Work request: Reproduce only the lines of the material below that start at the line containing "## 2. Feature" and stop at the line containing "## 6. Next Steps". Keep both end lines.

___ Input for this task

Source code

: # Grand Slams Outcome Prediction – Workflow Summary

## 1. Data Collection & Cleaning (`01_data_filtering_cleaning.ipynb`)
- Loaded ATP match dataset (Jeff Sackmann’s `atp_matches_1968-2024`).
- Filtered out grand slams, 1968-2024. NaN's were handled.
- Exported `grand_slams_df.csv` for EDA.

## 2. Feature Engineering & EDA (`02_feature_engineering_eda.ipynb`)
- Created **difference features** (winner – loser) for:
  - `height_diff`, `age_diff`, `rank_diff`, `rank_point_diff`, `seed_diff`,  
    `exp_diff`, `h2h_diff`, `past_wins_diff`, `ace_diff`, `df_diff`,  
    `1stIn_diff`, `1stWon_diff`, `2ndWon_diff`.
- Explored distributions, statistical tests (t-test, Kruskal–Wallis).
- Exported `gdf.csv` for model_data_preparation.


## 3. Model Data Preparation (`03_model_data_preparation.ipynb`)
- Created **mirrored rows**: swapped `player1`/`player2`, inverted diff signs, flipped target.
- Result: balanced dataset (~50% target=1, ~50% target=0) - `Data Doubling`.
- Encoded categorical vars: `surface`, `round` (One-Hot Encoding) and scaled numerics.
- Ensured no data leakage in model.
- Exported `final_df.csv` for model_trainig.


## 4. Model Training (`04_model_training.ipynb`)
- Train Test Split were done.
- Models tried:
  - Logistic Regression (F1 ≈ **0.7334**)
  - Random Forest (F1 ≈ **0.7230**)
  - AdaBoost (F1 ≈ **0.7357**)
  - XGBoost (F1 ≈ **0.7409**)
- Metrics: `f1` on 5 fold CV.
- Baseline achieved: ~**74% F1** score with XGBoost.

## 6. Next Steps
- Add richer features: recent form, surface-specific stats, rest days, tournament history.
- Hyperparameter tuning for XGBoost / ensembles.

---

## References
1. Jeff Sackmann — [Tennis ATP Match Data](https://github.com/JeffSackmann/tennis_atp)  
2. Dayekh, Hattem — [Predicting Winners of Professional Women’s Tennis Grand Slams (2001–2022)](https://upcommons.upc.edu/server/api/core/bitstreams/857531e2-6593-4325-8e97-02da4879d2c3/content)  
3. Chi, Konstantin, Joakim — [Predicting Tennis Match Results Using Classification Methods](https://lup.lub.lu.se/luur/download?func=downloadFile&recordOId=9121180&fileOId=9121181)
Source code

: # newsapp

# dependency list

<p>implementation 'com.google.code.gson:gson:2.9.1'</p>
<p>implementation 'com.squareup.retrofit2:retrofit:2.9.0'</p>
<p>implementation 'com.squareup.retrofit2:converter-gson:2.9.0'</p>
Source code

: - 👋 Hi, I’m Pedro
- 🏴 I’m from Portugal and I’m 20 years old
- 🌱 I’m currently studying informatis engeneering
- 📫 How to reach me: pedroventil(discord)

______

Answer below:
## 2. Feature Engineering & EDA (`02_feature_engineering_eda.ipynb`)
- Created **difference features** (winner – loser) for:
  - `height_diff`, `age_diff`, `rank_diff`, `rank_point_diff`, `seed_diff`,  
    `exp_diff`, `h2h_diff`, `past_wins_diff`, `ace_diff`, `df_diff`,  
    `1stIn_diff`, `1stWon_diff`, `2ndWon_diff`.
- Explored distributions, statistical tests (t-test, Kruskal–Wallis).
- Exported `gdf.csv` for model_data_preparation.


## 3. Model Data Preparation (`03_model_data_preparation.ipynb`)
- Created **mirrored rows**: swapped `player1`/`player2`, inverted diff signs, flipped target.
- Result: balanced dataset (~50% target=1, ~50% target=0) - `Data Doubling`.
- Encoded categorical vars: `surface`, `round` (One-Hot Encoding) and scaled numerics.
- Ensured no data leakage in model.
- Exported `final_df.csv` for model_trainig.


## 4. Model Training (`04_model_training.ipynb`)
- Train Test Split were done.
- Models tried:
  - Logistic Regression (F1 ≈ **0.7334**)
  - Random Forest (F1 ≈ **0.7230**)
  - AdaBoost (F1 ≈ **0.7357**)
  - XGBoost (F1 ≈ **0.7409**)
- Metrics: `f1` on 5 fold CV.
- Baseline achieved: ~**74% F1** score with XGBoost.

## 6. Next Steps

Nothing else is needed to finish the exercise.